I just read through a wiki article (submitted by fakewookie in
What I Learned Today thread) and noted every word from the first paragraph that was unknown to me. Here is their list along with JDIC "Popular" qualification and their respective Google numbers (in that particular form and only on .jp domains). I didn't add their meaning (so you can check yourself how many would you know) but its also a factor when building/choosing vocabulary.

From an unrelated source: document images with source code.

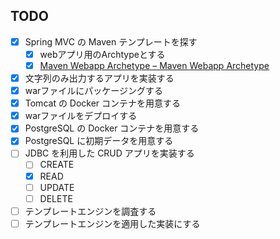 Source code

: ## TODO
- [x] Spring MVC の Maven テンプレートを探す
  - [x] webアプリ用のArchtypeとする
  - [x] [Maven Webapp Archetype – Maven Webapp Archetype](https://maven.apache.org/archetypes/maven-archetype-webapp/)
- [x] 文字列のみ出力するアプリを実装する
- [x] warファイルにパッケージングする
- [x] Tomcat の Docker コンテナを用意する
- [x] warファイルをデプロイする
- [x] PostgreSQL の Docker コンテナを用意する
- [x] PostgreSQL に初期データを用意する
- [ ] JDBC を利用した CRUD アプリを実装する
  - [ ] CREATE
  - [x] READ
  - [ ] UPDATE
  - [ ] DELETE
- [ ] テンプレートエンジンを調査する
- [ ] テンプレートエンジンを適用した実装にする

How should I judge which are worth adding/remembering while keeping the process fairly simple and quick? How do you approach this problem? Note that until now I added almost every word I had encountered and didn't exclude any based on (P)/Google/meaning but I don't know if its a good strategy and isn't hindering my performance in acquiring basic fluency.
There are supposedly around 20k words in (P) and they account for 23 out of 33 words on this list, so if I were to exclude based on (P) I wouldn't know 10 words in this short paragraph. That could be enough to understand this article but it doesn't mean the same goes for anything that is written using specific terms (here its a lot about Emperors, eras and newspapers/publishing).
Google count also isn't a good measure (compounds+different readings+differences between spoken&written language) but its a valuable variable nonetheless.
Meanings can also be tricky, because some words might be more popular in papers/web pages, some are more generic but infrequently used (a more popular form exists) and some are archaic forms (recently I had an episode with 拵える which I've been told is an archaic word, Goo seems to agree but JDIC fails to mention that and I acquired it from a JLPT2 list).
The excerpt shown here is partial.